A proposta da Comissão Europeia de adiar em um ano a entrada em vigor de sua lei antidesmatamento (EUDR) é um recuo vergonhoso. Poucos dias depois de ter dito à Organização Mundial do Comércio que não atrasaria a implementação da lei, a comissão cedeu ao lobby do setor mais atrasado da agropecuária. Na melhor hipótese, o movimento desmoraliza a UE; na pior, a comissão assume o risco de jogar fora três anos de trabalho na construção da lei, já que agora tanto o Parlamento Europeu quanto o Conselho da Europa, de maioria conservadora, têm a possibilidade de enfraquecer a EUDR até torná-la inócua.
Num momento em que a América do Sul tosta sob o efeito da pior seca em décadas e o Brasil é consumido por queimadas, a Europa abre mão deliberadamente de um instrumento que poderia ajudar a reduzir a pressão sobre os ecossistemas naturais e as emissões de carbono por desmatamento. Para os consumidores europeus, o adiamento significa seguir botando crime ambiental no próprio prato. Para os destruidores de florestas em países como o Brasil, um recado de que o crime compensa. Está em risco não só a redução do desmatamento vinculado às commodities exportadas para a Europa, mas também graves violações de direitos humanos que ocorrem em territórios indígenas e de comunidades tradicionais, cujas terras são invadidas e destruídas por atividades predatórias.
Desde maio deste ano, organizações da sociedade civil brasileira vinham pedindo à Comissão Europeia que não adiasse a implementação da EUDR. Em setembro, o Observatório do Clima denunciou, em carta à presidente da comissão, Ursula von der Leyen, o movimento do governo brasileiro para adiar a lei em nome do agro.
Diversos estudos de caso destacavam que produtores de commodities já estavam cumprindo ativamente os requisitos.

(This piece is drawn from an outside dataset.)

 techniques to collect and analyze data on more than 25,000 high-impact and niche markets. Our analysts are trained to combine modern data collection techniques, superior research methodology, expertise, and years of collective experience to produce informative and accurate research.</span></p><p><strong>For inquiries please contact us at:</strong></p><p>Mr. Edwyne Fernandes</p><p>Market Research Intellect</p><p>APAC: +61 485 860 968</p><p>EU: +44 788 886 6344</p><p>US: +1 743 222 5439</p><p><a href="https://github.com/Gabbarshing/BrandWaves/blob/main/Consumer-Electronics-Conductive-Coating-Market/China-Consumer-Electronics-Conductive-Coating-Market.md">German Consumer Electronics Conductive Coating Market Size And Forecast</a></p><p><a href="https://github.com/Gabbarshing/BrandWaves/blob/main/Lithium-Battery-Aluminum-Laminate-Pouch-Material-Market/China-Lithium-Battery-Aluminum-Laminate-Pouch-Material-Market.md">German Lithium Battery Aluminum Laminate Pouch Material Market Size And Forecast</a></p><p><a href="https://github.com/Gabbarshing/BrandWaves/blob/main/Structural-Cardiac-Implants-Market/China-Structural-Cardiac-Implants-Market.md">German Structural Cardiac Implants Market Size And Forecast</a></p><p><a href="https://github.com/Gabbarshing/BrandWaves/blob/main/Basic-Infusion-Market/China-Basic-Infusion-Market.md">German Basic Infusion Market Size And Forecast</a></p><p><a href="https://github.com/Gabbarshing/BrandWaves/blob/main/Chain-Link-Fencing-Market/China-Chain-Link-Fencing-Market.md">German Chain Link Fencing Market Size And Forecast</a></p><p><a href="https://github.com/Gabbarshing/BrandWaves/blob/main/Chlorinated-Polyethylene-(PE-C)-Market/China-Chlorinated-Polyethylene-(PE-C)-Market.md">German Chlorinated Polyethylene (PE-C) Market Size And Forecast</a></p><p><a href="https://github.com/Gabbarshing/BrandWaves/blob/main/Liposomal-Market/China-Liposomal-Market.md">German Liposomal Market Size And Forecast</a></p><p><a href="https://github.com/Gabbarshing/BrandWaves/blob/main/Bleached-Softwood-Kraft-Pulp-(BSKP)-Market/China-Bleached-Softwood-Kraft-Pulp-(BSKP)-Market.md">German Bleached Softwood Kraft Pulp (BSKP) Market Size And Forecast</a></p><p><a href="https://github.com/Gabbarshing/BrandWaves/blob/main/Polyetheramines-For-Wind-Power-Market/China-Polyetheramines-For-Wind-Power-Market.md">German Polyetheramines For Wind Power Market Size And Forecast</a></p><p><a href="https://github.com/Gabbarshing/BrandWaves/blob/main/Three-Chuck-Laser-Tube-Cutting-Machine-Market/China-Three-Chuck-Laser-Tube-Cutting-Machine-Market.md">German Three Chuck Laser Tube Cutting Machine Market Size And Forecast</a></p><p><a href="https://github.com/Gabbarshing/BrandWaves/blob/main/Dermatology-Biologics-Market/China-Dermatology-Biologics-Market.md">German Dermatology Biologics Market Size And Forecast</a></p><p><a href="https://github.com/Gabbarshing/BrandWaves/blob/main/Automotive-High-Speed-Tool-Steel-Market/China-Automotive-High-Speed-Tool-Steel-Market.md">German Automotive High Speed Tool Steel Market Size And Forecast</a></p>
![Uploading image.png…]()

A aplicação da nova regulamentação não cria exigências técnicas inatingíveis, mas, ao contrário, baseia-se em estruturas de transparência já estabelecidas em muitos aspectos. Portanto, as empresas não estão começando do zero, mas sim aproveitando elementos operacionais já existentes.
Isso é ainda mais verdadeiro no caso do Brasil, cuja pressão sobre a Comissão Europeia foi decisiva para o recuo na EUDR. O país é pioneiro em monitoramento de ecossistemas naturais e uso do solo (feito regularmente pelo INPE desde 1988) e iniciativas de rastreabilidade públicas e privadas de cadeias agropecuárias (que os setores da soja e da pecuária executam na Amazônia desde 2006 e 2009, respectivamente). É preciso considerar, igualmente, que apenas 3% das propriedades inscritas no Cadastro Ambiental Rural tiveram desmatamento entre 2019 e 2022. Portanto, a quase totalidade dos proprietários rurais do Brasil não tem nada a perder com a legislação da UE – ao contrário, tem mercado a ganhar em relação a concorrentes internacionais que desmatam.
“No momento em que temos a maior parte do território brasileiro afetada pela fumaça de queimadas em quase todos os biomas, é lamentável que a implementação da EUDR seja adiada”, afirma Dinamam Tuxá, Coordenador Executivo da Articulação dos Povos Indígenas do Brasil (Apib). “Consideramos a regulamentação um instrumento fundamental e adicional à redução do desmatamento no país. Essa decisão é uma clara demonstração da influência do lobby do agronegócio nos processos democráticos de tomada de decisão, impossibilitando que os países cumpram com seus compromissos globais assumidos no Acordo de Paris.”
“Em lugares como a Amazônia brasileira, o sinal político muitas vezes importa mais que a própria política. E o sinal que a Comissão Europeia passa com a proposta de adiamento é o pior possível”, disse Mariana Lyrio, assessora de Política Internacional do Observatório do Clima. “Há uma tentativa em curso de aproveitar o adiamento para desossar a EUDR. Os Estados-membros da UE e o Parlamento Europeu não podem deixar que isso aconteça. Precisamos de mais ação climática em várias frentes e não de menos.”
“Cada segundo conta na luta contra o desmatamento, a perda de biodiversidade e as mudanças climáticas. O compromisso e a credibilidade da União Europeia estão em jogo. É decisivo que a Comissão Europeia garanta que essa legislação não sofra alterações substanciais que comprometam seu objetivo maior de proteger o meio ambiente e os direitos humanos”, afirmou Guilherme Eidt, Coordenador de Política e Advocacy do Instituto Sociedade, População e Natureza (ISPN).